Moored on the banks of the Nile River as it passes through the Egyptian capital of Cairo sits a three-deck floating nightclub called the Queen Boat. As of last year, the venue had steadily been attracting a reputation for hosting Thursday-night parties that were attracting a large following of allegedly gay men.

For a nation such as Egypt, where the predominating public opinion condemns homosexuality as a perversion, the Queen Boat’s repute as a meeting point for homosexual men was creating a dangerous environment for its patrons.

Already Egyptian police had conducted regular raids on the venue, often arresting numerous men on the grounds that their perceived sexuality branded them enemies of Islam.

Because these men were typically released within hours of their arrest, the incidents passed largely unnoticed by international human rights organisations.
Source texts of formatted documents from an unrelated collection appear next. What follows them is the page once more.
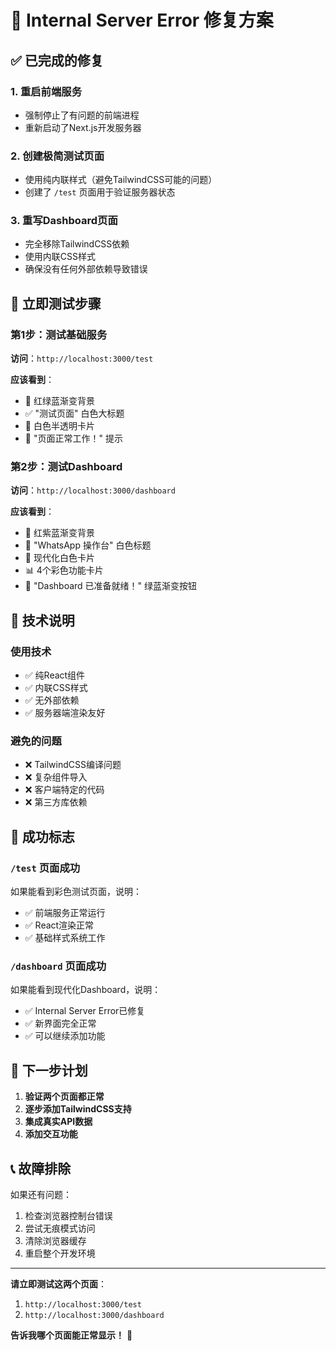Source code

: # 🚨 Internal Server Error 修复方案

## ✅ 已完成的修复

### 1. **重启前端服务**
- 强制停止了有问题的前端进程
- 重新启动了Next.js开发服务器

### 2. **创建极简测试页面**
- 使用纯内联样式（避免TailwindCSS可能的问题）
- 创建了 `/test` 页面用于验证服务器状态

### 3. **重写Dashboard页面**
- 完全移除TailwindCSS依赖
- 使用内联CSS样式
- 确保没有任何外部依赖导致错误

## 🧪 立即测试步骤

### 第1步：测试基础服务
**访问**：`http://localhost:3000/test`

**应该看到**：
- 🌈 红绿蓝渐变背景
- ✅ "测试页面" 白色大标题
- 💎 白色半透明卡片
- 📝 "页面正常工作！" 提示

### 第2步：测试Dashboard
**访问**：`http://localhost:3000/dashboard`

**应该看到**：
- 🌈 红紫蓝渐变背景
- 🎉 "WhatsApp 操作台" 白色标题
- 💎 现代化白色卡片
- 📊 4个彩色功能卡片
- 🚀 "Dashboard 已准备就绪！" 绿蓝渐变按钮

## 🔧 技术说明

### 使用技术
- ✅ 纯React组件
- ✅ 内联CSS样式
- ✅ 无外部依赖
- ✅ 服务器端渲染友好

### 避免的问题
- ❌ TailwindCSS编译问题
- ❌ 复杂组件导入
- ❌ 客户端特定的代码
- ❌ 第三方库依赖

## 🎯 成功标志

### `/test` 页面成功
如果能看到彩色测试页面，说明：
- ✅ 前端服务正常运行
- ✅ React渲染正常
- ✅ 基础样式系统工作

### `/dashboard` 页面成功
如果能看到现代化Dashboard，说明：
- ✅ Internal Server Error已修复
- ✅ 新界面完全正常
- ✅ 可以继续添加功能

## 🔄 下一步计划

1. **验证两个页面都正常**
2. **逐步添加TailwindCSS支持**
3. **集成真实API数据**
4. **添加交互功能**

## 📞 故障排除

如果还有问题：
1. 检查浏览器控制台错误
2. 尝试无痕模式访问
3. 清除浏览器缓存
4. 重启整个开发环境

---

**请立即测试这两个页面**：
1. `http://localhost:3000/test`
2. `http://localhost:3000/dashboard`

**告诉我哪个页面能正常显示！** 🚀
But it would not be long before this relatively simple pattern of harassment was to explode into a brutal and wide-scale crackdown on men accused of being gay in Egypt.
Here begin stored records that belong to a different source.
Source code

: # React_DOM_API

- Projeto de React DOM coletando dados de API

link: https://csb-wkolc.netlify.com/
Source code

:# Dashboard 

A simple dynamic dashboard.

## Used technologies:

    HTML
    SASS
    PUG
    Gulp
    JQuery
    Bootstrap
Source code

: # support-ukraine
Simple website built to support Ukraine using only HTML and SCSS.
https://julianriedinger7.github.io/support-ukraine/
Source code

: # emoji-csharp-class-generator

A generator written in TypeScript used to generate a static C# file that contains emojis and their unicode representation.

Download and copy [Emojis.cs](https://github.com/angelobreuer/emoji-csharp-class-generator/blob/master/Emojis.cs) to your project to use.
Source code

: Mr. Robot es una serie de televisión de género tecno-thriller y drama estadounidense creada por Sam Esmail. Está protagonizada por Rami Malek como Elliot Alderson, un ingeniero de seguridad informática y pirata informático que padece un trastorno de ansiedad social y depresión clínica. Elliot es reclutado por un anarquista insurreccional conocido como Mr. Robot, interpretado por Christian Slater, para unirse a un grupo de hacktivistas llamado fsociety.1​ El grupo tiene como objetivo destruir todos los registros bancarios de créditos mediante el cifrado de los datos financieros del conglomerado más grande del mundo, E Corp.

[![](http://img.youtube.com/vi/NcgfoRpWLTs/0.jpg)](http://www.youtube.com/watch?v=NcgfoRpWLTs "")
In a police sweep of the Queen Boat in the early hours of Friday morning, 11 May last year, security agents rounded up scores of Egyptian men. According to eyewitness reports, those on the Queen Boat carrying foreign passports were virtually overlooked by the police.

But the Egyptian men arrested that morning were not handled so lightly. Dozens of Egyptian nationals were jailed soon after their arrest, with the fallout from the Queen Boat raid spreading across the city as more gay men were arrested by police who had tracked them down at their homes using confiscated mobile phones and address books from those arrested on the Queen Boat.

Prosecutors hauled 52 of the men before Cairo’s State Security Court on 18 July 2001, with the families and relatives of those accused denied entrance to the court.

The argument used by prosecutors focused on the assertion that homosexuality involved actions that defiled Islam and therefore constituted a risk to national security.

On 14 November 2001, at the end of the highly publicised trial, 23 of the 52 arrested men were sentenced to prison terms of up to five years with hard labour. The remainder were acquitted.

THE ARRESTS WE KNOW ABOUT

11 May 2001. Cairo 52 -“ 52 men arrested on the Queen Boat in Cairo and subsequently jailed following police questioning. The men first appear in Cairo’s State Security Court on 18 July. On 14 November, 23 are sentenced to between one and five years’ imprisonment with hard labour.

July to December 2001. Gayegypt.com and the International Gay and Lesbian Rights Committee claim sources have revealed that covert mass arrests are being conducted by police in the areas of Heliopolis and the Pyramids. Organisations also claim that police are stepping up a campaign of entrapment through internet chat rooms.

10 November 2001. Boulak 4 -“ four men are arrested in what is described by the press as a den of perversion in the Cairo suburb of Boulak. At a preliminary hearing the judge asks the court officials to bring the four men into court by allegedly proclaiming, Bring in the faggots. (The actual word used, khawalat, is the most derogatory term applied to gay men in Egypt.) In February of this year all four men were sentenced to three-year prison terms.

5 December 2001. Two students known as Sherif A and Islam A received sentences of three months and one year respectively after being lured to a location just outside the Ramses Hilton Hotel in Cairo by Egyptian police working the Yahoo chat room.

15 January 2002. Damanhour 5 -“ eight men are arrested in Damanhour, a town south-west of Alexandria. All of the men were forced to undergo anal examinations and, according to a World Organisation Against Torture report from 8 March, were savagely beaten by other inmates under the supervision of guards at a reception party in Damanhour Prison. Five of the eight men were sentenced to three years’ prison with hard labour on 12 March this year.